[Saved data entries]
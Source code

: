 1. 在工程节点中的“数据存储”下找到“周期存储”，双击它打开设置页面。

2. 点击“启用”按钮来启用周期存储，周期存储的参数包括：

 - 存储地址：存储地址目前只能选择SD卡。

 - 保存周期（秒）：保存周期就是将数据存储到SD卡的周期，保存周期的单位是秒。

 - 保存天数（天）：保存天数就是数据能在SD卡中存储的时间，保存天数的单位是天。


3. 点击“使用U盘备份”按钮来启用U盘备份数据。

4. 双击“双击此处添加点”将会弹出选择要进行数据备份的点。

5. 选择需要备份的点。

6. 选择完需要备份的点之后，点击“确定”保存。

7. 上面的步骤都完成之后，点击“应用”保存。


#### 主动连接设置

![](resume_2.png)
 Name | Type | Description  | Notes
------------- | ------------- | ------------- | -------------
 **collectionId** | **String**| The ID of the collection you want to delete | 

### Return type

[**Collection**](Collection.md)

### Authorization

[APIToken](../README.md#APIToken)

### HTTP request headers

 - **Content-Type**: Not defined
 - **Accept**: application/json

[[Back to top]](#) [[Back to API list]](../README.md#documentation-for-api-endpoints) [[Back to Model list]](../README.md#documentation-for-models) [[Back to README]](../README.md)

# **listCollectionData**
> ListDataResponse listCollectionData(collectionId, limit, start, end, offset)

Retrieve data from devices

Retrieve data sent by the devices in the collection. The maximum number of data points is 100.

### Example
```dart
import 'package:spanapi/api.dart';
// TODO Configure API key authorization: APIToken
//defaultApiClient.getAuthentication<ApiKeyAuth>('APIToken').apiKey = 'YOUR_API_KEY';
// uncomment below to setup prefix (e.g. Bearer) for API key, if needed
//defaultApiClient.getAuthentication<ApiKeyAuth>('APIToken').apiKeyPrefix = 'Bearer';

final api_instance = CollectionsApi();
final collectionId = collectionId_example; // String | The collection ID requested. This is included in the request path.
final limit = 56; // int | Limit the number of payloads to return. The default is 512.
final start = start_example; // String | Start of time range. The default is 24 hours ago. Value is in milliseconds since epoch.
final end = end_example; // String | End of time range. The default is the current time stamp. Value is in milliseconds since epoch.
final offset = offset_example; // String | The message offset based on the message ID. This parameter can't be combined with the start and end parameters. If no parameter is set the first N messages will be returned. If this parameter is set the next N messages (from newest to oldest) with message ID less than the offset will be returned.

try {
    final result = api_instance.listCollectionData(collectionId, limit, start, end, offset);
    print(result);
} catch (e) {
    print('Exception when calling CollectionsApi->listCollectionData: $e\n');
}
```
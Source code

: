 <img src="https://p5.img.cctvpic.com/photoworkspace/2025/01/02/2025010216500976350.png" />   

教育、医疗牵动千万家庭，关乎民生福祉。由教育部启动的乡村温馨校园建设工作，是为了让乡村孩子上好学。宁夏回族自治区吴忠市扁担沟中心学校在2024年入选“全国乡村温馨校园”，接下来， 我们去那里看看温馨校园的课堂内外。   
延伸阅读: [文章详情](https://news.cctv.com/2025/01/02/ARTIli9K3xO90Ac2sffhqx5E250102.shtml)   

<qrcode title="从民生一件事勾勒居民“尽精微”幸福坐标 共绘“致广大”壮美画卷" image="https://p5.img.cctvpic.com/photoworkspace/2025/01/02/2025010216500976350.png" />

**WORK TO BE COMPLETED**
When a line of the records includes "result", that line belongs in the answer.

**SOLUTION TO THE PROBLEM**
    final result = api_instance.listCollectionData(collectionId, limit, start, end, offset);
    print(result);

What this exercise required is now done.